Noem drops opposition to hemp, but calls for 'guardrails'

Associated Press file photo

Updated 11:40 a.m. Jan. 9

SIOUX FALLS (AP) – Gov. Kristi Noem is relenting on blocking South Dakota's development of a hemp industry, provided the proposed law meets “guardrails” she has laid out to lawmakers.

Noem announced on Thursday that she still doesn't think hemp is "a good idea” but would not veto a hemp bill passed by the Legislature if it meets her requirements. She wants the crop to be tightly regulated and for legislators to come up with a way to pay for the hemp program. Noem first detailed her shift in an interview with KELO.

House Majority Leader Lee Qualm, R-Platte, said lawmakers already have a draft of the bill and planned to introduce it early in the legislative session that starts next week. He said the bill already meets most of the requirements laid out by Noem.

The bill would allow people to grow hemp if they have a minimum plot size of 5 acres and keep the THC level of the plant below 0.3%. THC is the compound that produces a high in marijuana. It would also allow hemp to be processed into CBD oil and other products. Producers would need to obtain a license from the state and a permit to transport it.

Qualm said the current version of the bill contains an emergency clause that would make it go into effect in March so that farmers could begin planting hemp seeds in the spring. But Qualm was not sure if that provision will survive. South Dakota would still need to get its hemp plans approved by the Department of Agriculture, which might not give farmers enough time to to take advantage of this year's hemp season.

Noem's office estimated it would cost about $1.9 million to start the program and another $1.6 million to run it. She also wants law enforcement to have the ability to inspect and search hemp fields and facilities.

The governor used her veto power last session to block a hemp bill from becoming law and had previously said she would do so again this year. She argued that legalizing hemp would lead to the legalization of marijuana.

On Thursday, the governor said, “things have changed."

In the last year, the Department of Agriculture released guidelines for industrial hemp, but Noem's veto kept South Dakota as just one of three states that did not allow it. Several Indian tribes in the state have also submitted hemp plans to the USDA for approval, and the Flandreau Santee Sioux Tribe has gained approval to grow hemp. The governor also acknowledged that the state had to allow hemp to be transported across state lines.

A statement from Noem's office released Thursday said:

“Over the last year, we’ve had a long conversation about legalizing hemp, and everyone knows that I don’t think it’s a good idea.

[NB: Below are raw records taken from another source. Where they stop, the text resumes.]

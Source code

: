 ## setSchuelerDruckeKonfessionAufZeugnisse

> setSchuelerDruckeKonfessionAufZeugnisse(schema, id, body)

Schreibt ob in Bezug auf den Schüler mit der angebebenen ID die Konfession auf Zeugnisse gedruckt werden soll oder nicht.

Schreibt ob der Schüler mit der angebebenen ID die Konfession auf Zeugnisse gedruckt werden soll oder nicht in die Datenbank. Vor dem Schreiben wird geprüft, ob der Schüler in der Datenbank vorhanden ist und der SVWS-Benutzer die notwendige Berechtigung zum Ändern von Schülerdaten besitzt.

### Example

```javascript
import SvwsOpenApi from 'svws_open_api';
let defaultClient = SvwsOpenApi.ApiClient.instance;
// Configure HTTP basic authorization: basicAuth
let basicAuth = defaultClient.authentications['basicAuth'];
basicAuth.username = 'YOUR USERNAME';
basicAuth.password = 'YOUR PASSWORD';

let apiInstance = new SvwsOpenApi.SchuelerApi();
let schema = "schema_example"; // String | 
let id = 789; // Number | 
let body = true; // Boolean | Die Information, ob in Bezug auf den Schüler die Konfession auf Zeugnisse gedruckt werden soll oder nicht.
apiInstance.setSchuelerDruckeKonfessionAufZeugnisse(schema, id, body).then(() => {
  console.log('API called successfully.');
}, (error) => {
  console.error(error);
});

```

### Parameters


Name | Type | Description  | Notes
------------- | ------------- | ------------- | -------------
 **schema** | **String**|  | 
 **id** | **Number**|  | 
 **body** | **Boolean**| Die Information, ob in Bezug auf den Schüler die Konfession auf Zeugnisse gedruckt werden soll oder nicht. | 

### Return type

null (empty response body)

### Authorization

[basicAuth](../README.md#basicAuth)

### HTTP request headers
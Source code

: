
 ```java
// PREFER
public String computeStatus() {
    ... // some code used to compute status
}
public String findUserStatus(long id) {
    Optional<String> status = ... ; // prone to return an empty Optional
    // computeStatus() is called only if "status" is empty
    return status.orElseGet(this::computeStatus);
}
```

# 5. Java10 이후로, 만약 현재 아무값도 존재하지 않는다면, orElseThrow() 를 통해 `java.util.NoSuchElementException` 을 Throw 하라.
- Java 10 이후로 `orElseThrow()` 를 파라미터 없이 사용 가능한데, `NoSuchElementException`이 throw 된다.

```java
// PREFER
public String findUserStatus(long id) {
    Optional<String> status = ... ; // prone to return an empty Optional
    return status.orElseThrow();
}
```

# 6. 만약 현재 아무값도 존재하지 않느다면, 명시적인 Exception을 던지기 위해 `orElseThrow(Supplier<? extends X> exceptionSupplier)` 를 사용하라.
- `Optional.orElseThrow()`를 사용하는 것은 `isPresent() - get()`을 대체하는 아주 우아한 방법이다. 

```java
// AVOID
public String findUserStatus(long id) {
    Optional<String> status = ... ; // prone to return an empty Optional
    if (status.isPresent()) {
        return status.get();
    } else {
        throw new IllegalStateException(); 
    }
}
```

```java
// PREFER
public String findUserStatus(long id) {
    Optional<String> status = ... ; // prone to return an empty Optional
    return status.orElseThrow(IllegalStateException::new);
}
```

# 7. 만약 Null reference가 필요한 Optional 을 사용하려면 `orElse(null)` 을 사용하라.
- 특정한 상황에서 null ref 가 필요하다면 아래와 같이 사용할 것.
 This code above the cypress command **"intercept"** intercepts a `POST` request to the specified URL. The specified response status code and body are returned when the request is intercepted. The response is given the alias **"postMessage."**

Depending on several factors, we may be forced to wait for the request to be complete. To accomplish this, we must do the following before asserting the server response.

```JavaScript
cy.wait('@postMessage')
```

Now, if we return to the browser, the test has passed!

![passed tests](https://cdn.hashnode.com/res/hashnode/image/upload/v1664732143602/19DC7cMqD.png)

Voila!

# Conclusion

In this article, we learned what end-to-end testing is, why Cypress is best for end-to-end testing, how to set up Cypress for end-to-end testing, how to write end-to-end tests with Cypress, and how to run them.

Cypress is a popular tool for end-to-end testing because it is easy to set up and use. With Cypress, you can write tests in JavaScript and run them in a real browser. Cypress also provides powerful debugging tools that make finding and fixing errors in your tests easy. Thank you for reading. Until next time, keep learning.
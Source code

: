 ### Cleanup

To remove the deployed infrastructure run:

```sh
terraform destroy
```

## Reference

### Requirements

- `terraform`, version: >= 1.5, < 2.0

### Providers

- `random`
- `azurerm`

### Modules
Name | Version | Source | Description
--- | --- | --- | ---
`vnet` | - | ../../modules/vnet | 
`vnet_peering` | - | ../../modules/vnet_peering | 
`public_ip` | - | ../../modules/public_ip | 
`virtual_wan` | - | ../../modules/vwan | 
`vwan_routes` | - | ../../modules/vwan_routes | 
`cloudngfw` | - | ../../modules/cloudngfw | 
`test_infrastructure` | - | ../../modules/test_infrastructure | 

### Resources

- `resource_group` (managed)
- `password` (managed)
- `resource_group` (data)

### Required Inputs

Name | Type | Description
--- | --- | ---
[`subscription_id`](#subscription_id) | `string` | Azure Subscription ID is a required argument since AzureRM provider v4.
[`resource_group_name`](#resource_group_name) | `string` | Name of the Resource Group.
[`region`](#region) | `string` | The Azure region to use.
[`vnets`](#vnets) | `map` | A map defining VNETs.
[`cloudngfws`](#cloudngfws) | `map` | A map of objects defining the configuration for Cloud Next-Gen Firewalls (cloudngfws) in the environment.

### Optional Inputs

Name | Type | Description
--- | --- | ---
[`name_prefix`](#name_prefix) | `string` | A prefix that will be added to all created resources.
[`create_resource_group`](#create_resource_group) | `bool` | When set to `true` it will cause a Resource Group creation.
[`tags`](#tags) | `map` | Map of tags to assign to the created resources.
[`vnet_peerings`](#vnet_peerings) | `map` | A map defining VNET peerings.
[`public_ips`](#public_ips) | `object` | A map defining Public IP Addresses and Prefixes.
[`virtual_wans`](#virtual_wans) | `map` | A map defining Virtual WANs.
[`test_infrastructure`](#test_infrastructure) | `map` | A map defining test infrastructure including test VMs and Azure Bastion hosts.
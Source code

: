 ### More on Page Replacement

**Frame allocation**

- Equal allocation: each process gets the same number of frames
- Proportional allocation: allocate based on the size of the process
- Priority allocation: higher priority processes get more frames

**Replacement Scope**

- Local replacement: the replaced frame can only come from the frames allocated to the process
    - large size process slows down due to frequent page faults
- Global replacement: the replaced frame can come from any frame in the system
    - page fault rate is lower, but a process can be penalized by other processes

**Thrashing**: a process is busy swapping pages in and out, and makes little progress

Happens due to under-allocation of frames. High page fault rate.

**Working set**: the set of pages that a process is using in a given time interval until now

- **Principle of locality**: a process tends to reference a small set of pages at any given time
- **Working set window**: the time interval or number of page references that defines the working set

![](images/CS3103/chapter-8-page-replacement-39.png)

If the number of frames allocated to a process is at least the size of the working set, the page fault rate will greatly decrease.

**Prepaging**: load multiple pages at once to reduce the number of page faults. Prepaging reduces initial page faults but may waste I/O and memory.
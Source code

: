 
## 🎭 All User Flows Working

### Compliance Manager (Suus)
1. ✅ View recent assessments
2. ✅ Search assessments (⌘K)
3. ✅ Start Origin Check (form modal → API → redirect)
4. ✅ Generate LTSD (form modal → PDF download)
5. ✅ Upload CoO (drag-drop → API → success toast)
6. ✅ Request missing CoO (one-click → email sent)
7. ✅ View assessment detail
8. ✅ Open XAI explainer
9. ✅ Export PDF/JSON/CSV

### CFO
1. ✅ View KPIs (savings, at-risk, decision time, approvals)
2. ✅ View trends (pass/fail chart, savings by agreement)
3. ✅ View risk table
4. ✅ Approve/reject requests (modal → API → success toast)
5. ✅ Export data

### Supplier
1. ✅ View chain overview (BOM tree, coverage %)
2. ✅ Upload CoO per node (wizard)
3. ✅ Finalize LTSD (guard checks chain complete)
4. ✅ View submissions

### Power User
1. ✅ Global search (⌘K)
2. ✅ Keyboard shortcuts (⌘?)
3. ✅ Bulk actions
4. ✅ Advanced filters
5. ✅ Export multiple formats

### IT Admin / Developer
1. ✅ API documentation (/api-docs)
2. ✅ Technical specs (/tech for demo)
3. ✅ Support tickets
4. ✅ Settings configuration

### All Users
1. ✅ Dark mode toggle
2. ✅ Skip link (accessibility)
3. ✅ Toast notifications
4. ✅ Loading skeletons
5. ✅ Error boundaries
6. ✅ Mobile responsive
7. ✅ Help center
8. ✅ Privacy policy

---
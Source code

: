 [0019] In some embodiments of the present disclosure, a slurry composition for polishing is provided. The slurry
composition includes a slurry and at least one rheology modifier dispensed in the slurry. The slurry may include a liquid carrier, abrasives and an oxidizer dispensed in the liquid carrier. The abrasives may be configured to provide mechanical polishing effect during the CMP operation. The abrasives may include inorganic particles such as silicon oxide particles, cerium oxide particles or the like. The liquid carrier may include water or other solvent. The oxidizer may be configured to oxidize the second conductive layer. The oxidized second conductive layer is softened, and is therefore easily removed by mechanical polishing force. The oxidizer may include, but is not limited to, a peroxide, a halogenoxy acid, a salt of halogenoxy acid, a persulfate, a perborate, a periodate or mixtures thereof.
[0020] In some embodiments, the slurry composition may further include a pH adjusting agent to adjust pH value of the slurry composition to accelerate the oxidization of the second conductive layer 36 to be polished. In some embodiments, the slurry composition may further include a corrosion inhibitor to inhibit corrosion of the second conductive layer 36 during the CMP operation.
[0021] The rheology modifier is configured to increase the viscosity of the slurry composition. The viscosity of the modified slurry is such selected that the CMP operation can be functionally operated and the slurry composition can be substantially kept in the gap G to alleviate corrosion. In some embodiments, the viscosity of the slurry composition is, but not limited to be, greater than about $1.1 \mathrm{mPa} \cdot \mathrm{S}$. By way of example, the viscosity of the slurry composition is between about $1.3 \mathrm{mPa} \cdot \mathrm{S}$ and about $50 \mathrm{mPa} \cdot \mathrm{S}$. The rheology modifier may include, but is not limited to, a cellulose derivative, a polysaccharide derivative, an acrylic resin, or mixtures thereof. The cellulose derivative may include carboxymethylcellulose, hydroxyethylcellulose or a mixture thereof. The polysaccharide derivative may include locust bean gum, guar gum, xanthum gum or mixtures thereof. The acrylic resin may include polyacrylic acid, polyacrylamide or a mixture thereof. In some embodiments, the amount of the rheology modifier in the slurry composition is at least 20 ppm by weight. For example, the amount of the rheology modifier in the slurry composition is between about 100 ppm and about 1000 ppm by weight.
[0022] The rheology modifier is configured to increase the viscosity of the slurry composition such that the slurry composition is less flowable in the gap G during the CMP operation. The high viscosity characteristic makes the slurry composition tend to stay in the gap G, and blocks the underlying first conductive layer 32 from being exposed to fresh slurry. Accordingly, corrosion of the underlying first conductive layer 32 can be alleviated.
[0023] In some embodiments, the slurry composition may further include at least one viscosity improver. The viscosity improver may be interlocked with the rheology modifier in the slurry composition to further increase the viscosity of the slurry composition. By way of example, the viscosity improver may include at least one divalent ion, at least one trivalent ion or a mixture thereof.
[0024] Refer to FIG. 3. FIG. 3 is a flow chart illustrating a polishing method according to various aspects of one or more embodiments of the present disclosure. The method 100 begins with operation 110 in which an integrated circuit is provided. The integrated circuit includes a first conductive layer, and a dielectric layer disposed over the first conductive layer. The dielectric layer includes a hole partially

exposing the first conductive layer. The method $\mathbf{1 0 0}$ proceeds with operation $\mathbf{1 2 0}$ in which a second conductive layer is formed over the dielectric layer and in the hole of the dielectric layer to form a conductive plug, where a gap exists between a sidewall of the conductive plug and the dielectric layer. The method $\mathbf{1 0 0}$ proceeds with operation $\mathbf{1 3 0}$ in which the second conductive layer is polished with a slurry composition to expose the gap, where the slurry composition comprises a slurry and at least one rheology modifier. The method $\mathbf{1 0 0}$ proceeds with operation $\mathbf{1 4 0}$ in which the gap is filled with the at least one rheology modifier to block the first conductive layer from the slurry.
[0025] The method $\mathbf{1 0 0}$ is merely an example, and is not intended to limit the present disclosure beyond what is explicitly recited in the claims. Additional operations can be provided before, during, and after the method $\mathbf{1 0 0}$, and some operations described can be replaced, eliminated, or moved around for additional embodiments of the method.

“Last year, I vetoed a bill that didn’t address concerns surrounding public safety, law enforcement, or funding. I asked the legislature to wait until we had direction from the federal government and a plan to address those concerns. Now since that time, things have changed. Federal guidelines have been put in place, a South Dakota tribe has been given the green light on production, and other states’ actions mean we need to address hemp transportation through our state. The legislative summer study also did great work, and they included some good ideas.

“Today, I am outlining for the legislature a path forward – four guardrails, if you will – on hemp. These include: 1) reliable enforcement standards; 2) responsible regulations regarding licensing, reporting, and inspections; 3) an appropriate plan for safe transportation; and 4) an adequate funding plan.

“Given all that we need to accomplish this session, if we can get this done in the coming weeks, it would be a good way to kick off this year’s legislative session.”